Baseline Participant Characteristics
Overall (N = 92) | Group (n = 54) | Individual (n = 38) | p | |
---|---|---|---|---|
Age (years) | M = 52.3(7.8) | 53.6 (7.9) | 50.2 (7.1) | .029 |
% Caucasian | 67% | 71% | 61.5% | ns |
% African-American | 33% | 29% | 38.5% | ns |
BMI | M = 27.4 (6.2) | 27.7 (6.1) | 27.0 (6.4) | ns |
FSH | M = 42.6 (25.7) | 38.0 (23.1) | 50.1 (28.2) | .027 |
CPD | M = 20.3 (11.5) | 21.3 (10.4) | 19.6 (11.4) | ns |
Years smoking | M = 29.4 (10.7) | 31.2 (9.9) | 26.4 (11.4) | .026 |
FTND | M = 6.4 (2.1) | 6.4 (2.1) | 6.3 (2.0) | ns |
CO (ppm) | M = 23.8 (13.0) | 23.9 (13.2) | 23.7 (13.0) | ns |
Serum cotinine | M = 238.9 (131.2) | 235.0 (134.3) | 248.3 (125.5) | ns |
# Quit attempts | M = 2.3 (1.6) | 2.5 (1.6) | 1.9 (1.4) | ns |
Weight concern (1-9) | M = 7.3 (2.6) | 7.3 (2.8) | 7.4 (2.4) | ns |
HRT (% yes) | 72.2% | 80% | 59.5% | .037 |
Kupperman | M = 19.4 (12.3) | 17.7 (10.8) | 22.0 (14.1) | ns |
# Sessions attended | M = 5.29 (.97) | 5.22 (1.11) | 5.39 (.69) | ns |
Note: BMI = body mass index; FSH = Follicle stimulating hormone; CPD = cigarettes smoked per day; FTND = Fagerström Test for Nicotine Dependence; CO = carbon monoxide; HRT = hormone replacement therapy; Kupperman = Total score on Kupperman Symptom Inventory.
Multidisciplinary teams of clinical psychologists, registered dietitians, and exercise physiologists led group and individual follow-up sessions.
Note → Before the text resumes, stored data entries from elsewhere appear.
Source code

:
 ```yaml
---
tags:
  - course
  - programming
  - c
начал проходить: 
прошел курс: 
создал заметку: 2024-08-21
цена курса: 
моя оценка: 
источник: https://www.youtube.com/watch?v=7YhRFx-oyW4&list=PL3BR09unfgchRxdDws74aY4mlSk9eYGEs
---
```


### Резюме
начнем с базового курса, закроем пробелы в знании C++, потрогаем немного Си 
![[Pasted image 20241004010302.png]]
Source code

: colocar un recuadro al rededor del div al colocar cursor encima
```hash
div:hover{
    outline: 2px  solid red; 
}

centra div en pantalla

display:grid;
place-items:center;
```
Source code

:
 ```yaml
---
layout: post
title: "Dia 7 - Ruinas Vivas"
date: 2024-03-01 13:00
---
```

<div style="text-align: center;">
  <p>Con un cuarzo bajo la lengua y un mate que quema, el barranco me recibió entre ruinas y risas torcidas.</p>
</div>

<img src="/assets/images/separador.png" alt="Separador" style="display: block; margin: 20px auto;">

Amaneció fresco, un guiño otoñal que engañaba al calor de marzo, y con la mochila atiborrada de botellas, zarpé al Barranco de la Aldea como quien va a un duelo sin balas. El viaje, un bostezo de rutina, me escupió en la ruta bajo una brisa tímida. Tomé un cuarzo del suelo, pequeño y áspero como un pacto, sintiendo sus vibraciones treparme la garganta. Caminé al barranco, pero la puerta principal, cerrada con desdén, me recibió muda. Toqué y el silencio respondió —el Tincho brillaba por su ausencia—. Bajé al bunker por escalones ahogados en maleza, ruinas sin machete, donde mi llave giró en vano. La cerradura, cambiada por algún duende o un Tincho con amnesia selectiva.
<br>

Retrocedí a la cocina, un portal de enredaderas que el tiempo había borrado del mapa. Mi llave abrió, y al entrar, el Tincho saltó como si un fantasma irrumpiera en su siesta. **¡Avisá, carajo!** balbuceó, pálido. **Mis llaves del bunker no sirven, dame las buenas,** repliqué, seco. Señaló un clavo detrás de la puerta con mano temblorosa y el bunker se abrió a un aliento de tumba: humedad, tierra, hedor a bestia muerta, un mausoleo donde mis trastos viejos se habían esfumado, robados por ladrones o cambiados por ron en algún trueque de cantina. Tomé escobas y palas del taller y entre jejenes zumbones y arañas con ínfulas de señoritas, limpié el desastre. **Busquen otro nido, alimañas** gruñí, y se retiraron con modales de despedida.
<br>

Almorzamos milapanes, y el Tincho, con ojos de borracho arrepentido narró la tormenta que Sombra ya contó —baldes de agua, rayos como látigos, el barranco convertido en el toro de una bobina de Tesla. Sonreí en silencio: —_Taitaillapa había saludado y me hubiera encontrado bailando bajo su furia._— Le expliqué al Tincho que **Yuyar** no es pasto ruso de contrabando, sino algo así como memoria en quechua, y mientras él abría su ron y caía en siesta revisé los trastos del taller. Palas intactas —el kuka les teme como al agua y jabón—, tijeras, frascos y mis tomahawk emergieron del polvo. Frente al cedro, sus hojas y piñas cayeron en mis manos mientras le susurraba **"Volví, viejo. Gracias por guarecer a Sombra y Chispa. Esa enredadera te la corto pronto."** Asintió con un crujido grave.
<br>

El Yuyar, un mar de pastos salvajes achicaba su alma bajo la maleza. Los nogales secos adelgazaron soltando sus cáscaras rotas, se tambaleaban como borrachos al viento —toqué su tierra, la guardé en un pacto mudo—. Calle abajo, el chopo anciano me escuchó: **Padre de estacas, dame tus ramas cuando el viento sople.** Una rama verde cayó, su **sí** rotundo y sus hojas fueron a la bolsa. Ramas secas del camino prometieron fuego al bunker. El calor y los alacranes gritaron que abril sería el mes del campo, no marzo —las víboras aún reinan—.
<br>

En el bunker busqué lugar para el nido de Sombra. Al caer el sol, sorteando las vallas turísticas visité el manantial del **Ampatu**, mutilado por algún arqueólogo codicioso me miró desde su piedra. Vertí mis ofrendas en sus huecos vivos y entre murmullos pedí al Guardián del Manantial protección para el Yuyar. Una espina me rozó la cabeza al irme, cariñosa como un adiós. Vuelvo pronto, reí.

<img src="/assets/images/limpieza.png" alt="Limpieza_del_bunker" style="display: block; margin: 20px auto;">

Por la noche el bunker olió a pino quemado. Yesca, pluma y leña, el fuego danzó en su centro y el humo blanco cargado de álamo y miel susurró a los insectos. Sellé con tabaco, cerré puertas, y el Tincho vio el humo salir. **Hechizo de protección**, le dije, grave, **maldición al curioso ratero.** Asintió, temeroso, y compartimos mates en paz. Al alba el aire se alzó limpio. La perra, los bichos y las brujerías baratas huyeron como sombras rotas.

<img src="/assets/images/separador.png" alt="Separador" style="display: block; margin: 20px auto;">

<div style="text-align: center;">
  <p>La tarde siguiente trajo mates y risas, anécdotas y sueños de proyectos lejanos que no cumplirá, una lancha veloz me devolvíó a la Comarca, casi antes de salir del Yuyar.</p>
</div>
Each team developed and implemented a manualized intervention protocol. They used the same didactic protocol for the individually tailored and group follow-up sessions (tailored intervention materials were prepared prior to the sessions to address specific participant vulnerabilities). The protocol included a 15-20 minute timetable for each team to present their respective information followed by a 10-15 minute timetable for subsequent discussion with participants in the group and individual sessions.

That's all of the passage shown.